Biden’s order will also prohibit goods imports from several signature sectors of Russia’s economy, including seafood, spirits/vodka and non-industrial diamonds. This will deny Russia more than $1 billion in export revenues and ensure U.S. citizens are not underwriting Putin’s war, the White House said, adding that the U.S. retains the authority to impose additional import bans as appropriate.
Biden announced the new economic actions in conjunction with G7 leaders from Canada, France, Germany, Italy, Japan, and the U.K., as well as the European Union. These measures are designed to hold Russian President Vladimir Putin accountable for his continued assault on Ukraine and further isolate Russia from the global financial system. Each partner will implement actions consistent with their national processes.
The White House said these actions will collectively ramp up pressure on Putin and build on the unprecedented package of economic sanctions and export controls the United States and over 30 countries have already imposed on Russia. Biden said Congress has demonstrated bipartisan leadership to revoke Permanent Normal Trade Relations (PNTR) for Russia, and he looks forward to signing a bill into law.
PNTR and MFN status, afforded to all WTO members, offer certain trade benefits such as lowering the cost of a country’s exports, easing customs requirements and greater market access.
The G7 leaders also agreed to ensure Russia cannot obtain financing from leading multilateral financial institutions, such as the International Monetary Fund and the World Bank.
In addition, the U.S. and its allies will invoke full blocking sanctions on additional Russian elites and their family members, and the members of Duma, Russia’s principal legislative assembly, who sponsored legislation to recognize the so-called “Donetsk People’s Republic” and “Luhansk People’s Republic,” Ukraine’s “breakaway” states.

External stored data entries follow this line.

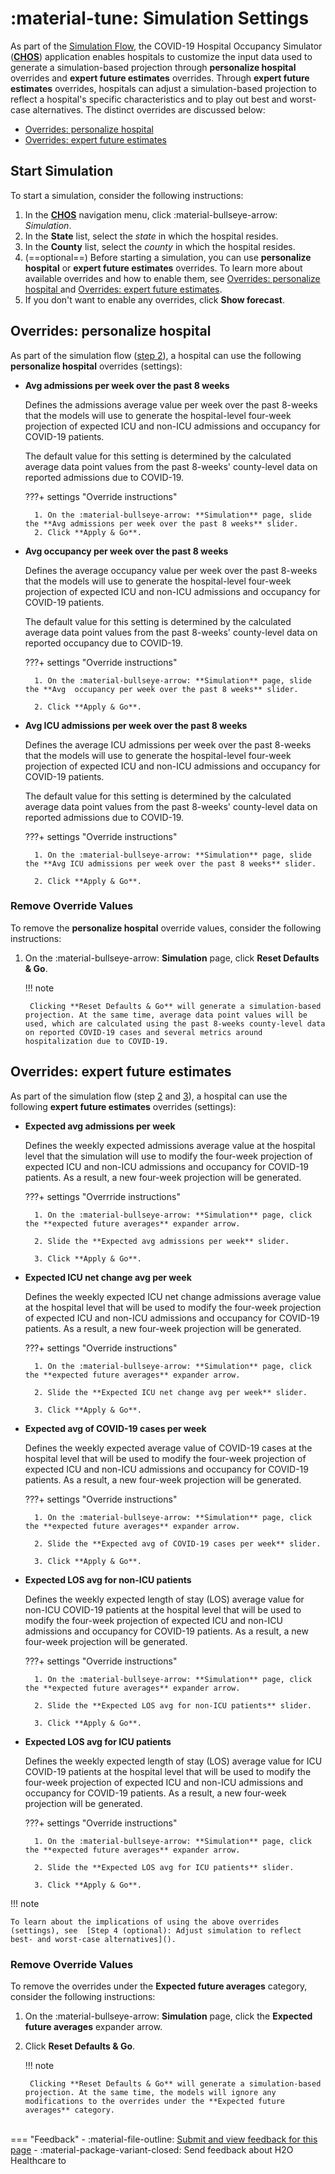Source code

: # :material-tune: Simulation Settings 

As part of the [Simulation Flow](simulation_flow.md), the COVID-19 Hospital Occupancy Simulator ([**CHOS**](./terminology.md#chos-covid-19-hospital-occupancy-simulator])) application enables hospitals to customize the input data used to generate a simulation-based projection through **personalize hospital** overrides and **expert future estimates** overrides. Through  **expert future estimates** overrides, hospitals can adjust a simulation-based projection to reflect a hospital's specific characteristics and to play out best and worst-case alternatives. The distinct overrides are discussed below: 



- [Overrides: personalize hospital](#overrides-personalize-hospital)
- [Overrides: expert future estimates](#overrides-expert-future-estimates)

## Start Simulation 

To start a simulation, consider the following instructions: 

1. In the [**CHOS**](./terminology.md#chos-covid-19-hospital-occupancy-simulator]) navigation menu, click :material-bullseye-arrow: *Simulation*. 
2. In the **State** list, select the *state* in which the hospital resides.
3. In the **County** list, select the *county* in which the hospital resides.
4. (==optional==) Before starting a simulation, you can use **personalize hospital**  or **expert future estimates** overrides.  To learn more about available overrides and how to enable them, see [Overrides: personalize hospital ]() and [Overrides: expert future estimates]().
5. If you don't want to enable any overrides, click **Show forecast**. 


## Overrides: personalize hospital 

As part of the simulation flow ([step 2](./simulation_flow.md#step-2-review-or-customize-input-data)), a hospital can use the following **personalize hospital** overrides (settings):

- **Avg admissions per week over the past 8 weeks**

    Defines the admissions average value per week over the past 8-weeks that the models will use to generate the hospital-level four-week projection of expected ICU and non-ICU admissions and occupancy for COVID-19 patients.

    The default value for this setting is determined by the calculated average data point values from the past 8-weeks' county-level data on reported admissions due to COVID-19.


    ???+ settings "Override instructions" 

        1. On the :material-bullseye-arrow: **Simulation** page, slide the **Avg admissions per week over the past 8 weeks** slider. 
        2. Click **Apply & Go**.



- **Avg occupancy per week over the past 8 weeks**

    Defines the average occupancy value per week over the past 8-weeks that the models will use to generate the hospital-level four-week projection of expected ICU and non-ICU admissions and occupancy for COVID-19 patients.

    The default value for this setting is determined by the calculated average data point values from the past 8-weeks' county-level data on reported occupancy due to COVID-19.

    ???+ settings "Override instructions"
    
        1. On the :material-bullseye-arrow: **Simulation** page, slide the **Avg  occupancy per week over the past 8 weeks** slider.

        2. Click **Apply & Go**.


- **Avg ICU admissions per week over the past 8 weeks** 

    Defines the average ICU admissions per week over the past 8-weeks that the models will use to generate the hospital-level four-week projection of expected ICU and non-ICU admissions and occupancy for COVID-19 patients. 

    The default value for this setting is determined by the calculated average data point values from the past 8-weeks' county-level data on reported admissions due to COVID-19. 

    ???+ settings "Override instructions"

        1. On the :material-bullseye-arrow: **Simulation** page, slide the **Avg ICU admissions per week over the past 8 weeks** slider.

        2. Click **Apply & Go**.


### Remove Override Values 

To remove the **personalize hospital** override values, consider the following instructions: 

1. On the :material-bullseye-arrow: **Simulation** page, click **Reset Defaults & Go**. 

    !!! note 

        Clicking **Reset Defaults & Go** will generate a simulation-based projection. At the same time, average data point values will be used, which are calculated using the past 8-weeks county-level data on reported COVID-19 cases and several metrics around hospitalization due to COVID-19.

## Overrides: expert future estimates

As part of the simulation flow (step [2](./simulation_flow.md#step-2-review-or-customize-input-data) and [3](./simulation_flow.md#step-3-review-simulation-based-projection)), a hospital can use the following **expert future estimates** overrides (settings):


- **Expected avg admissions per week**

    Defines the weekly expected admissions average value at the hospital level that the simulation will use to modify the four-week projection of expected ICU and non-ICU admissions and occupancy for COVID-19 patients. As a result, a new four-week projection will be generated.

    ???+ settings "Overrride instructions"
    
        1. On the :material-bullseye-arrow: **Simulation** page, click the **expected future averages** expander arrow. 

        2. Slide the **Expected avg admissions per week** slider.

        3. Click **Apply & Go**.


- **Expected ICU net change avg per week**


    Defines the weekly expected ICU net change admissions average value at the hospital level that will be used to modify the four-week projection of expected ICU and non-ICU admissions and occupancy for COVID-19 patients. As a result, a new four-week projection will be generated. 


    ???+ settings "Override instructions"
    
        1. On the :material-bullseye-arrow: **Simulation** page, click the **expected future averages** expander arrow. 

        2. Slide the **Expected ICU net change avg per week** slider.

        3. Click **Apply & Go**.


- **Expected avg of COVID-19 cases per week**

    Defines the weekly expected average value of COVID-19 cases at the hospital level that will be used to modify the four-week projection of expected ICU and non-ICU admissions and occupancy for COVID-19 patients. As a result, a new four-week projection will be generated. 

    ???+ settings "Override instructions"
    
        1. On the :material-bullseye-arrow: **Simulation** page, click the **expected future averages** expander arrow. 

        2. Slide the **Expected avg of COVID-19 cases per week** slider.

        3. Click **Apply & Go**.


- **Expected LOS avg for non-ICU patients** 

    
    Defines the weekly expected length of stay (LOS) average value for non-ICU COVID-19 patients at the hospital level that will be used to modify the four-week projection of expected ICU and non-ICU admissions and occupancy for COVID-19 patients. As a result, a new four-week projection will be generated.

    ???+ settings "Override instructions"
    
        1. On the :material-bullseye-arrow: **Simulation** page, click the **expected future averages** expander arrow. 

        2. Slide the **Expected LOS avg for non-ICU patients** slider.

        3. Click **Apply & Go**.


- **Expected LOS avg for ICU patients** 


    Defines the weekly expected length of stay (LOS) average value for ICU COVID-19 patients at the hospital level that will be used to modify the four-week projection of expected ICU and non-ICU admissions and occupancy for COVID-19 patients. As a result, a new four-week projection will be generated.


    ???+ settings "Override instructions"
    
        1. On the :material-bullseye-arrow: **Simulation** page, click the **expected future averages** expander arrow. 

        2. Slide the **Expected LOS avg for ICU patients** slider.

        3. Click **Apply & Go**.


!!! note

    To learn about the implications of using the above overrides (settings), see  [Step 4 (optional): Adjust simulation to reflect best- and worst-case alternatives]().

### Remove Override Values 

To remove the overrides under the **Expected future averages** category, consider the following instructions: 



1. On the :material-bullseye-arrow: **Simulation** page, click the **Expected future averages** expander arrow. 

2. Click **Reset Defaults & Go**.

    !!! note 

        Clicking **Reset Defaults & Go** will generate a simulation-based projection. At the same time, the models will ignore any modifications to the overrides under the **Expected future averages** category. 


<br>
=== "Feedback"
    - :material-file-outline: <a href="" target="_blank">Submit and view feedback for this page</a>
    - :material-package-variant-closed: Send feedback about H2O Healthcare to <niki.athanasiadou@h2o.ai>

The action follows up on multiple efforts to target Russian oligarchs and their family members who are profiting “from this war of choice,” Biden said, and cuts them off from the U.S. financial system, freezes any assets they hold in the U.S. and blocks their travel to the United States.
In addition, the Treasury Department, through new guidance, will continue to make clear that its expansive actions against Russia require all U.S. persons to comply with sanctions regulations regardless of whether a transaction is denominated in traditional fiat currency or virtual currency. Treasury is closely monitoring any efforts to circumvent or violate Russia-related sanctions, including through the use of virtual currency, and is committed to using its broad enforcement authorities to act against violations and to promote compliance, the White House noted.
Biden has already banned new U.S. investments in the Russian energy sector and the new executive order will establish the legal authority for future investment restrictions in any sector of the Russian economy, as may be determined by the Secretary of the Treasury, in consultation with the Secretary of State, by a United States citizen.